[THE PROBLEM]:
The answer must be every line from the entries below that includes "query".

[PROVIDED MATERIAL]:
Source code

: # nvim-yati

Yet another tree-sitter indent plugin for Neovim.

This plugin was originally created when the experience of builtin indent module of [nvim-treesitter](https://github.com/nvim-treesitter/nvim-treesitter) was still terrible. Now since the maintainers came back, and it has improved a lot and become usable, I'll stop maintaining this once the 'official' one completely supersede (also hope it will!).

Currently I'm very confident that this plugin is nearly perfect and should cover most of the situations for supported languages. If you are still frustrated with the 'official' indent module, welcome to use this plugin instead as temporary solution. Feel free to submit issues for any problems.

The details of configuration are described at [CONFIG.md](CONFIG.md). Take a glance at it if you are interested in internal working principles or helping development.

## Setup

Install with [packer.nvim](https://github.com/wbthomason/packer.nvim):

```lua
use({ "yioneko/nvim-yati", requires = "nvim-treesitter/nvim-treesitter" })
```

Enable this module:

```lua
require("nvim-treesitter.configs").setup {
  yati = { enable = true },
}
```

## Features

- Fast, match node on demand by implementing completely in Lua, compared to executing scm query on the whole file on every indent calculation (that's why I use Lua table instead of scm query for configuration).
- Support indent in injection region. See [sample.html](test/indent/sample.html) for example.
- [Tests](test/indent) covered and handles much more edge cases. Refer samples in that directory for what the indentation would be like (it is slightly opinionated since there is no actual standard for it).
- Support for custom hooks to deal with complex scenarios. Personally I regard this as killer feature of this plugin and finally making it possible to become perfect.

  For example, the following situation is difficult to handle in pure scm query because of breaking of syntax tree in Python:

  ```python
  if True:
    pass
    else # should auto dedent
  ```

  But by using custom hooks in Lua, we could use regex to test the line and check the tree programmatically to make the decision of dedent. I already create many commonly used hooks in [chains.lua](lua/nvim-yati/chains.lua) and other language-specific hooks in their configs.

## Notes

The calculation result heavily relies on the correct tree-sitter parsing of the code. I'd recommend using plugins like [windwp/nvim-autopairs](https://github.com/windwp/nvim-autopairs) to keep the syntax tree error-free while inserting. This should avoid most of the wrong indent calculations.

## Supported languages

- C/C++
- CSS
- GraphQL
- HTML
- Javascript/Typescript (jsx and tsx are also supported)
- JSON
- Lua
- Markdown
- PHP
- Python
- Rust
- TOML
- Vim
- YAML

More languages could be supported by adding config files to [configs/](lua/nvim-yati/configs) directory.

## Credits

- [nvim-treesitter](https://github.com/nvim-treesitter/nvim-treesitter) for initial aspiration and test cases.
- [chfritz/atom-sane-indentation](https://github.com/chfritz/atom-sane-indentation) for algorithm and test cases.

[RESULT OF THE TASK]:
- Fast, match node on demand by implementing completely in Lua, compared to executing scm query on the whole file on every indent calculation (that's why I use Lua table instead of scm query for configuration).
  For example, the following situation is difficult to handle in pure scm query because of breaking of syntax tree in Python:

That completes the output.